The defense relied on by appellee was not allowable to it in this case. The contract was made in May, 1920, and this suit was not instituted until November. No step was taken by appellee to obtain a rescission of the contract in a court of equity. The trial court should have instructed the jury to return a verdict in favor of the plaintiff for the difference between the contract price and the market price of the material sold at the time and at the place where it was to be delivered. The appellee is entitled to interpose any defense allowable under the law. The court required it to elect, and it elected to rely on the defense that there was no contract. If on a return of the case it desires to rely on any other defense, it may do so by amendment to its pleadings.
The only grounds mentioned in the motion for a new trial are that incompetent evidence was admitted to the prejudice of appellant and that the court erred in the instructions given. We are therefore precluded from reversing the judgment on the ground that it is not supported by the evidence, and, as the failure of the court to give a peremptory instruction in behalf of appellant is not relied on in the motion and grounds for a new trial, it may be we should not reverse on that ground. The evidence complained about — that is, the evidence relating to the price paid for the material by appellant when it was purchased by it — was incompetent, and should not have been admitted; but we are inclined to agree with the contention of counsel for appellee that the evidence was allowed to go to the jury without objection. Therefore we cannot reverse on that ground.
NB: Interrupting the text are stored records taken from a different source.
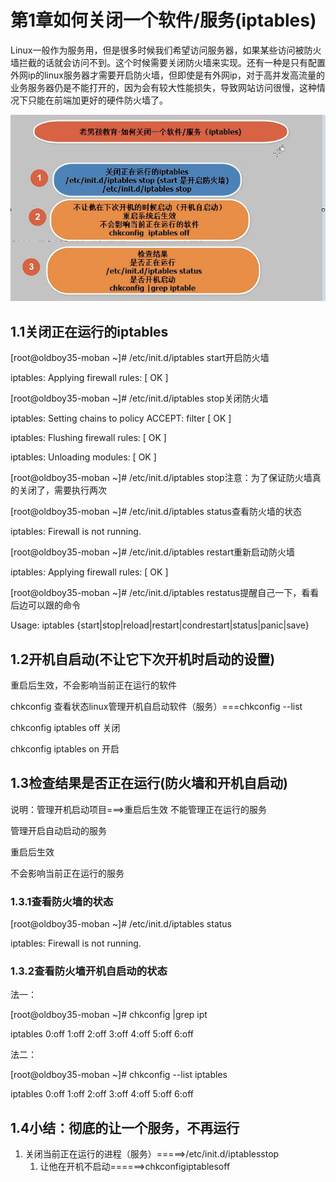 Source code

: # 第1章如何关闭一个软件/服务\(iptables\)

Linux一般作为服务用，但是很多时候我们希望访问服务器，如果某些访问被防火墙拦截的话就会访问不到。这个时候需要关闭防火墙来实现。还有一种是只有配置外网ip的linux服务器才需要开启防火墙，但即使是有外网ip，对于高并发高流量的业务服务器仍是不能打开的，因为会有较大性能损失，导致网站访问很慢，这种情况下只能在前端加更好的硬件防火墙了。

![](/assets/6-1.png)

## 1.1关闭正在运行的iptables

\[root@oldboy35-moban ~\]\# /etc/init.d/iptables start开启防火墙

iptables: Applying firewall rules: \[ OK \]

\[root@oldboy35-moban ~\]\# /etc/init.d/iptables stop关闭防火墙

iptables: Setting chains to policy ACCEPT: filter \[ OK \]

iptables: Flushing firewall rules: \[ OK \]

iptables: Unloading modules: \[ OK \]

\[root@oldboy35-moban ~\]\# /etc/init.d/iptables stop注意：为了保证防火墙真的关闭了，需要执行两次

\[root@oldboy35-moban ~\]\# /etc/init.d/iptables status查看防火墙的状态

iptables: Firewall is not running.

\[root@oldboy35-moban ~\]\# /etc/init.d/iptables restart重新启动防火墙

iptables: Applying firewall rules: \[ OK \]

\[root@oldboy35-moban ~\]\# /etc/init.d/iptables restatus提醒自己一下，看看后边可以跟的命令

Usage: iptables {start\|stop\|reload\|restart\|condrestart\|status\|panic\|save}

## 1.2开机自启动\(不让它下次开机时启动的设置\)

重启后生效，不会影响当前正在运行的软件

chkconfig 查看状态linux管理开机自启动软件（服务）===chkconfig --list

chkconfig iptables off 关闭

chkconfig iptables on 开启

## 1.3检查结果是否正在运行\(防火墙和开机自启动\)

说明：管理开机启动项目===&gt;重启后生效 不能管理正在运行的服务

管理开启自动启动的服务

重启后生效

不会影响当前正在运行的服务

### 1.3.1查看防火墙的状态

\[root@oldboy35-moban ~\]\# /etc/init.d/iptables status

iptables: Firewall is not running.

### 1.3.2查看防火墙开机自启动的状态

法一：

\[root@oldboy35-moban ~\]\# chkconfig \|grep ipt

iptables 0:off 1:off 2:off 3:off 4:off 5:off 6:off

法二：

\[root@oldboy35-moban ~\]\# chkconfig --list iptables

iptables 0:off 1:off 2:off 3:off 4:off 5:off 6:off

## 1.4小结：彻底的让一个服务，不再运行

1. 关闭当前正在运行的进程（服务）=====&gt;/etc/init.d/iptablesstop  
   1. 让他在开机不启动======&gt;chkconfigiptablesoff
The first instruction given by the court is erroneous, however, in that it allowed appellee to be excused from the performance of the contract if the resident manager of appellee misread the letter of appellant offering the material for sale coupled with certain other things set out in the instruction. He was not held to any degree of care in reading the letter. The only thing the jury was required to believe was that he misread the letter, and no witness on earth could say that he did not misread it, when he said he did. It is unnecessary to take up time or space in suggesting what instruction would have been proper under the circumstances, since we have held that the defense relied on by appellant was not allowed to it.
Judgment reversed, and cause remanded for proceedings consistent with this opinion.